At level ten, with his calling ability, non good humanoids can be converted to good, permanently, if they fail a will save against your diplomacy check, which, if you don't roll a 1, will have to beat whatever you roll +42. At level 11, due to exemplar, he can take 10 on this diplomacy check, which according to my analysis means that the humanoids would have to beat a will save DC of 59 at first, which nearly no monstrous humanoid, even with 10 class levels can do. This calling ability affects everyone in a 30' aura, which can be expanded at level 12 with widen supernatural ability. Soooo....Go to the most densely populated evilest places where the god you want to kill is worshipped and force their alignment change. You won't die immediately cause you have calm emotions in effect ALL THE DARN TIME. Dimension door out of there. The new good guys will fight or get killed by their brethren.

Between your planeshifting genocidal maniac, and your "good guy" emissary who gets no blood on his hands whatsoever, you could extirpate entire regions of a world pretty quickly. The worshippers will become more like cults as you see success, the deities' portfolio will shrink, which will make the forces of good and evil supplant them more readily. If your emissary took leadership at 15th level, he could have a cohort and followers that all emulate his trajectory, and you could start a planar missionary school for the forces of good. You could easily supplant blibdoolpoop or even gruumsh this way by pairing emissaries with jaunters and sending them out to convert all humanoids to lawful good 3 times a day.


This would actually make a great villain for a chaotic PC group. This mechanically "good guy" is basically changing the nature of sentient life. For big bad evil guys, he brings a maxed out transmuter with arcane thesis polymorph anything, to turn them into humanoids to convince. Otherwise they are subdued as is, and drug to re-education centers.
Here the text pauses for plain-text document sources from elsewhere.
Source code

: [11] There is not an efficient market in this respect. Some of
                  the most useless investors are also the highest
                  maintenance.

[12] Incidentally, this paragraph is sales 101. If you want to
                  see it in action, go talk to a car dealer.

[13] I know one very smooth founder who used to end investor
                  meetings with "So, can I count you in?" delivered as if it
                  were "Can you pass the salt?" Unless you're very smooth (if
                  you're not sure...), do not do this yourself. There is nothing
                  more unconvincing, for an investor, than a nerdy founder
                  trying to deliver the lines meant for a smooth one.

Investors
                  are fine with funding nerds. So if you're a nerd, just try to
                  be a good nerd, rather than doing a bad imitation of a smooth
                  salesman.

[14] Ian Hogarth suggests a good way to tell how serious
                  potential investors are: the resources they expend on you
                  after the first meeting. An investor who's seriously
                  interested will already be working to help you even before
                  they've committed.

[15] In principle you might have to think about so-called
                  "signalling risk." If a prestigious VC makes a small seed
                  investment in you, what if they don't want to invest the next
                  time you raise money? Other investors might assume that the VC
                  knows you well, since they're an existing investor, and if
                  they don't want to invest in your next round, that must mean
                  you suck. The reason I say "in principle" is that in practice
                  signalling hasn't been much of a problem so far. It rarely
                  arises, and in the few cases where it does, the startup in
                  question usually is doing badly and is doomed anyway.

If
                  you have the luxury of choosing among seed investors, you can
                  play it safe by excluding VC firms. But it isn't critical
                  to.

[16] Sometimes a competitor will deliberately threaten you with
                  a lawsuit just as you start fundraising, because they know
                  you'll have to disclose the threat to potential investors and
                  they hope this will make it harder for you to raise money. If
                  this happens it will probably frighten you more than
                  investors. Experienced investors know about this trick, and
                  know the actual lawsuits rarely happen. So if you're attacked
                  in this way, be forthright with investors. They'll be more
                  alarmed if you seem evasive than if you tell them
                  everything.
The lawful good new world order has some tragedy associated with it. "Re-education" camps full of converted and atoned hellbred mindraper specialists making all the people "good" while wizards are pressed into service to "sanctify the wicked" creatures that cannot be affected by emmissary skills.

What happens 10 years down the line when drow and illithid hunting parties drag enough mindflayers to the surface for "rehabilitation" that there are sincere extra brain shortages from folks in hospice care on hand to feed them? Pressing artificers into service for rings of sustenance, that's what. Artificers that don't like it are "called" by emissaries who move them all the way to lawful good and given a stern brainwashy lecture on doing their part for goodness, to which they enthusiastically agree, much to the chagrin of those who loved them for qualities that lawful good alignment has issues with.

Uncle Pine
2015-06-25, 04:11 PM
In 3.5, how would one kill a God? What's the earliest level one can?

By having a DM that play them badly enough to get them killed.

Unless you're taking on a random Joe with divine rank 0 (Imhotep is a great example, but iirc there are a few other terrible ones), you aren't supposed to kill a deity that is played with a grain of salt: even with terrible 20/20/20 builds all around and non-epic CLs, gods have can Alter Reality and create ad hoc magic items to kill you one week before you show up to kill them. That's not something that you can overcome, unless you are a deity as well.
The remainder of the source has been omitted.